Exercise aim: Scan the lines below for "label" and copy the matches.

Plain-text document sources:
────────────────
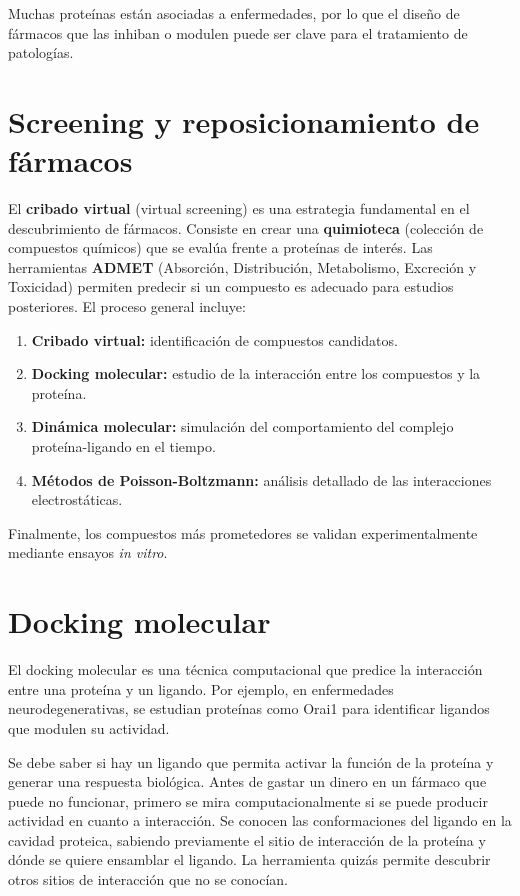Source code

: Muchas proteínas están asociadas a enfermedades, por lo que el diseño de fármacos que las inhiban o modulen puede ser clave para el tratamiento de patologías.

\section{Screening y reposicionamiento de fármacos}
El \textbf{cribado virtual} (virtual screening) es una estrategia fundamental en el descubrimiento de fármacos. Consiste en crear una \textbf{quimioteca} (colección de compuestos químicos) que se evalúa frente a proteínas de interés. Las herramientas \textbf{ADMET} (Absorción, Distribución, Metabolismo, Excreción y Toxicidad) permiten predecir si un compuesto es adecuado para estudios posteriores.
El proceso general incluye:
\begin{enumerate}
\item \textbf{Cribado virtual:} identificación de compuestos candidatos.
\item \textbf{Docking molecular:} estudio de la interacción entre los compuestos y la proteína.
\item \textbf{Dinámica molecular:} simulación del comportamiento del complejo proteína-ligando en el tiempo.
\item \textbf{Métodos de Poisson-Boltzmann:} análisis detallado de las interacciones electrostáticas.
\end{enumerate}
Finalmente, los compuestos más prometedores se validan experimentalmente mediante ensayos \textit{in vitro}.

\section{Docking molecular}
El docking molecular es una técnica computacional que predice la interacción entre una proteína y un ligando. Por ejemplo, en enfermedades neurodegenerativas, se estudian proteínas como Orai1 para identificar ligandos que modulen su actividad.

Se debe saber si hay un ligando que permita activar la función de la proteína y generar una respuesta biológica. Antes de gastar un dinero en un fármaco que puede no funcionar, primero se mira computacionalmente si se puede producir actividad en cuanto a interacción. Se conocen las conformaciones del ligando en la cavidad proteica, sabiendo previamente el sitio de interacción de la proteína y dónde se quiere ensamblar el ligando. La herramienta quizás permite descubrir otros sitios de interacción que no se conocían. 

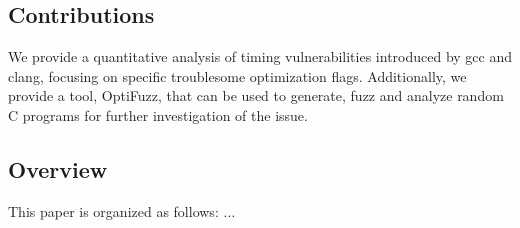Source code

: \subsection{Contributions}
We provide a quantitative analysis of timing vulnerabilities introduced by gcc and clang, focusing on specific troublesome optimization flags.
Additionally, we provide a tool, OptiFuzz, that can be used to generate, fuzz and analyze random C programs for further investigation of the issue.
\subsection{Overview}
This paper is organized as follows: $\ldots$ 
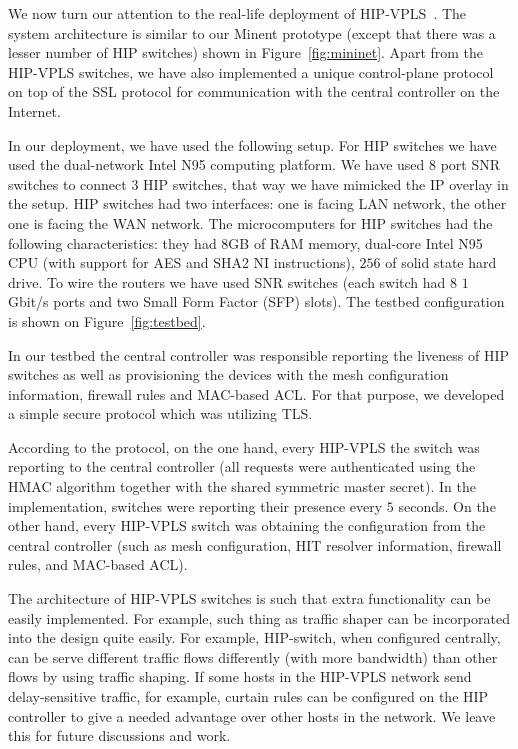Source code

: We now turn our attention to the real-life deployment 
of HIP-VPLS~\cite{hipvpls-hw, hipvpls-controller}. The system architecture is similar to our Minent prototype
(except that there was a lesser number of HIP switches) shown in Figure~\ref{fig:mininet}. 
Apart from the HIP-VPLS switches, we have also implemented a unique 
control-plane protocol on top of the SSL protocol for communication 
with the central controller on the Internet.

In our deployment, we have used the following setup. For HIP switches we 
have used the dual-network Intel N95 computing platform. We have used $8$ 
port SNR switches to connect $3$ HIP switches, that way we have mimicked the 
IP overlay in the setup. HIP switches had two interfaces: one is facing 
LAN network, the other one is facing the WAN network. The microcomputers for
HIP switches had the following characteristics: they had $8$GB of RAM memory, 
dual-core Intel N95 CPU (with support for AES and SHA2 NI instructions), $256$ of 
solid state hard drive. To wire the routers we have used SNR switches 
(each switch had $8$ $1$ Gbit/s ports and two Small Form Factor (SFP) slots). 
The testbed configuration is shown on Figure~\ref{fig:testbed}.

In our testbed the central controller was responsible 
reporting the liveness of HIP switches as well as provisioning 
the devices with the mesh configuration information, firewall rules 
and MAC-based ACL. For that purpose, we developed a simple 
secure protocol which was utilizing TLS.

According to the protocol, on the one hand, every HIP-VPLS 
the switch was reporting to the central controller (all requests were authenticated 
using the HMAC algorithm together with the shared symmetric 
master secret). In the implementation, switches were reporting 
their presence every $5$ seconds. On the other hand, every HIP-VPLS switch was obtaining 
the configuration from the central controller (such as mesh 
configuration, HIT resolver information, firewall rules, and 
MAC-based ACL). 

{\eat 
The architecture of HIP-VPLS switches is such
that extra functionality can be easily implemented. For example,
such thing as traffic shaper can be incorporated into the design
quite easily. For example, HIP-switch, when configured centrally, 
can be serve different traffic flows differently (with more bandwidth) than other 
flows by using traffic shaping. If some hosts in the HIP-VPLS network send delay-sensitive traffic, 
for example, curtain rules can be configured on the HIP controller 
to give a needed advantage over other hosts in the network. We 
leave this for future discussions and work.
}

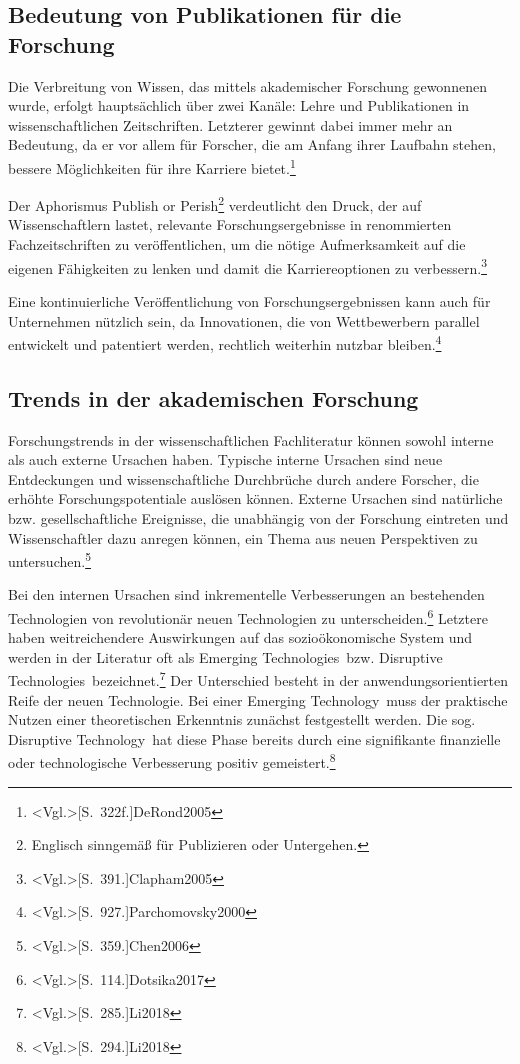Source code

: \subsection{Bedeutung von Publikationen für die Forschung}
Die Verbreitung von Wissen, das mittels akademischer Forschung gewonnenen wurde, erfolgt hauptsächlich über zwei Kanäle: Lehre und Publikationen in wissenschaftlichen Zeitschriften. Letzterer gewinnt dabei immer mehr an Bedeutung, da er vor allem für Forscher, die am Anfang ihrer Laufbahn stehen, bessere Möglichkeiten für ihre Karriere bietet.\footnote{\citeNP<Vgl.>[S.~322f.]{DeRond2005}}

Der Aphorismus \glqq Publish or Perish\grqq\footnote{Englisch sinngemäß für \glqq Publizieren oder Untergehen\grqq.} verdeutlicht den Druck, der auf Wissenschaftlern lastet, relevante Forschungsergebnisse in renommierten Fachzeitschriften zu veröffentlichen, um die nötige Aufmerksamkeit auf die eigenen Fähigkeiten zu lenken und damit die Karriereoptionen zu verbessern.\footnote{\citeNP<Vgl.>[S.~391.]{Clapham2005}}

Eine kontinuierliche Veröffentlichung von Forschungsergebnissen kann auch für Unternehmen nützlich sein, da Innovationen, die von Wettbewerbern parallel entwickelt und patentiert werden, rechtlich weiterhin nutzbar bleiben.\footnote{\citeNP<Vgl.>[S.~927.]{Parchomovsky2000}}

\subsection{Trends in der akademischen Forschung}
Forschungstrends in der wissenschaftlichen Fachliteratur können sowohl interne als auch externe Ursachen haben. Typische interne Ursachen sind neue Entdeckungen und wissenschaftliche Durchbrüche durch andere Forscher, die erhöhte Forschungspotentiale auslösen können. Externe Ursachen sind natürliche bzw. gesellschaftliche Ereignisse, die unabhängig von der Forschung eintreten und Wissenschaftler dazu anregen können, ein Thema aus neuen Perspektiven zu untersuchen.\footnote{\citeNP<Vgl.>[S.~359.]{Chen2006}}

Bei den internen Ursachen sind inkrementelle Verbesserungen an bestehenden Technologien von revolutionär neuen Technologien zu unterscheiden.\footnote{\citeNP<Vgl.>[S.~114.]{Dotsika2017}} Letztere haben weitreichendere Auswirkungen auf das sozioökonomische System und werden in der Literatur oft als \glqq Emerging Technologies\grqq~bzw. \glqq Disruptive Technologies\grqq~bezeichnet.\footnote{\citeNP<Vgl.>[S.~285.]{Li2018}} Der Unterschied besteht in der anwendungsorientierten Reife der neuen Technologie. Bei einer \glqq Emerging Technology\grqq~muss der praktische Nutzen einer theoretischen Erkenntnis zunächst festgestellt werden. Die sog. \glqq Disruptive Technology\grqq~hat diese Phase bereits durch eine signifikante finanzielle oder technologische Verbesserung positiv gemeistert.\footnote{\citeNP<Vgl.>[S.~294.]{Li2018}}

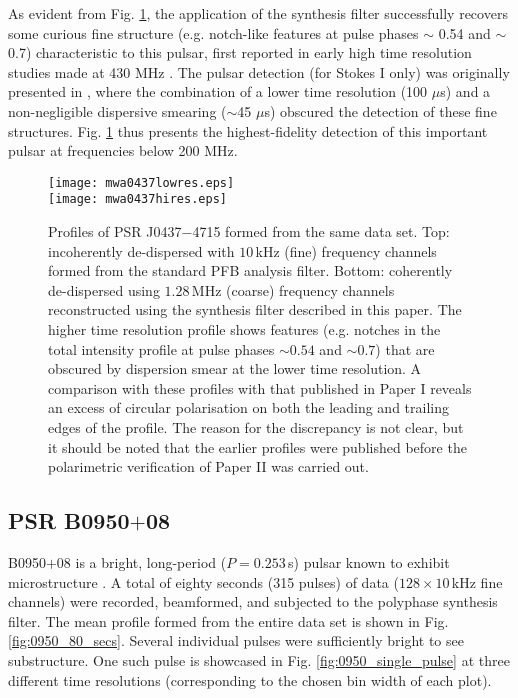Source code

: \documentclass{pasa}%
\newcommand{\psrslowB}{B0950$+$08}
\newcommand{\psrbhatJ}{J0437$-$4715}
\begin{document}
As evident from Fig. \ref{fig:0437}, the application of the synthesis filter successfully recovers some curious fine structure (e.g. notch-like features at pulse phases $\sim$ 0.54 and $\sim$ 0.7) characteristic to this pulsar, first reported in early high time resolution studies made at 430 MHz \citep{Navarro1997}. The pulsar detection (for Stokes I only) was originally presented in \citet{Bhat2018}, where the combination of a lower time resolution (100 $\mu$s) and a non-negligible dispersive smearing ($\sim$45 $\mu$s) obscured the detection of these fine structures. Fig. \ref{fig:0437} thus presents the highest-fidelity detection of this important pulsar at frequencies below 200 MHz.

\begin{figure}[t!]
    \centering
    \texttt{[image: mwa0437lowres.eps]} \\[10pt]
    \texttt{[image: mwa0437hires.eps]}
    \caption{Profiles of PSR \psrbhatJ{} formed from the same data set. Top: incoherently de-dispersed with $10\,$kHz (fine) frequency channels formed from the standard PFB analysis filter. Bottom: coherently de-dispersed using $1.28\,$MHz (coarse) frequency channels reconstructed using the synthesis filter described in this paper. The higher time resolution profile shows features (e.g. notches in the total intensity profile at pulse phases $\sim 0.54$ and $\sim 0.7$) that are obscured by dispersion smear at the lower time resolution. A comparison with these profiles with that published in Paper I reveals an excess of circular polarisation on both the leading and trailing edges of the profile. The reason for the discrepancy is not clear, but it should be noted that the earlier profiles were published before the polarimetric verification of Paper II was carried out.}
    \label{fig:0437}
\end{figure}


\subsection{PSR \psrslowB{}}

\psrslowB{} is a bright, long-period ($P = 0.253\,$s) pulsar known to exhibit microstructure \citep{Popov2002,Kuzmin2003}.
A total of eighty seconds (315 pulses) of data ($128 \times 10\,$kHz fine channels) were recorded, beamformed, and subjected to the polyphase synthesis filter.
The mean profile formed from the entire data set is shown in Fig. \ref{fig:0950_80_secs}.
Several individual pulses were sufficiently bright to see substructure.
One such pulse is showcased in Fig. \ref{fig:0950_single_pulse} at three different time resolutions (corresponding to the chosen bin width of each plot).
\end{document}
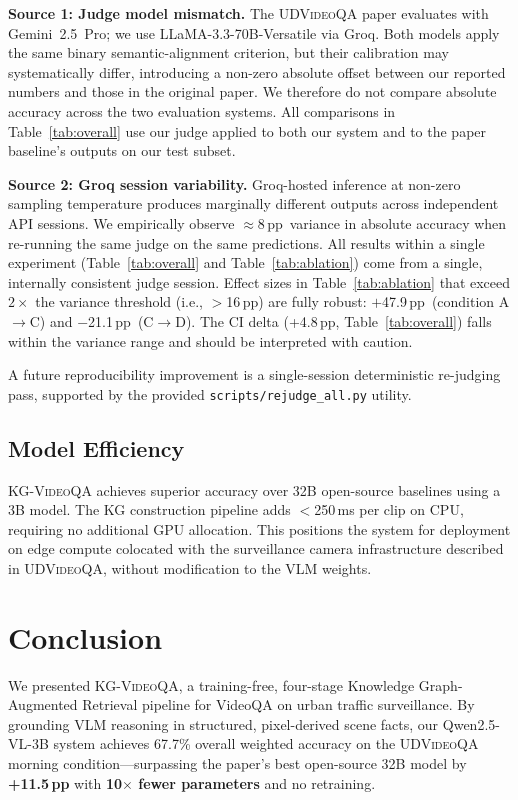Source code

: \documentclass[10pt,conference,compsoc]{IEEEtran}
\newcommand{\ours}{\textsc{KG-VideoQA}}
\newcommand{\dataset}{\textsc{UDVideoQA}}
\newcommand{\pp}{\,pp}                     %
\begin{document}
\textbf{Source 1: Judge model mismatch.}
The \dataset{} paper evaluates with Gemini~2.5~Pro; we use
LLaMA-3.3-70B-Versatile via Groq.
Both models apply the same binary semantic-alignment criterion,
but their calibration may systematically differ, introducing
a non-zero absolute offset between our reported numbers and those
in the original paper.
We therefore do not compare absolute accuracy across the two
evaluation systems.
All comparisons in Table~\ref{tab:overall} use our judge applied
to both our system and to the paper baseline's outputs on our
test subset.

\textbf{Source 2: Groq session variability.}
Groq-hosted inference at non-zero sampling temperature produces
marginally different outputs across independent API sessions.
We empirically observe ${\approx}8$\pp\ variance in absolute
accuracy when re-running the same judge on the same predictions.
All results within a single experiment
(Table~\ref{tab:overall} and Table~\ref{tab:ablation}) come from
a single, internally consistent judge session.
Effect sizes in Table~\ref{tab:ablation} that exceed $2\times$ the
variance threshold (i.e., $>$16\pp) are fully robust:
$+$47.9\pp\ (condition A$\to$C) and $-$21.1\pp\ (C$\to$D).
The CI delta (+4.8\pp, Table~\ref{tab:overall}) falls within the
variance range and should be interpreted with caution.

A future reproducibility improvement is a single-session
deterministic re-judging pass, supported by the provided
\texttt{scripts/rejudge\_all.py} utility.

\subsection{Model Efficiency}

\ours{} achieves superior accuracy over 32B open-source baselines
using a 3B model.
The KG construction pipeline adds $<$250\,ms per clip on CPU,
requiring no additional GPU allocation.
This positions the system for deployment on edge compute colocated
with the surveillance camera infrastructure described in
\dataset{}, without modification to the VLM weights.


\section{Conclusion}
\label{sec:conclusion}

We presented \ours{}, a training-free, four-stage Knowledge
Graph-Augmented Retrieval pipeline for VideoQA on urban traffic
surveillance.
By grounding VLM reasoning in structured, pixel-derived scene
facts, our Qwen2.5-VL-3B system achieves 67.7\% overall weighted
accuracy on the \dataset{} morning condition---surpassing the
paper's best open-source 32B model by \textbf{+11.5\pp} with
\textbf{10$\times$ fewer parameters} and no retraining.
\end{document}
────────────────
Output:
    \label{fig:0437}
\label{sec:conclusion}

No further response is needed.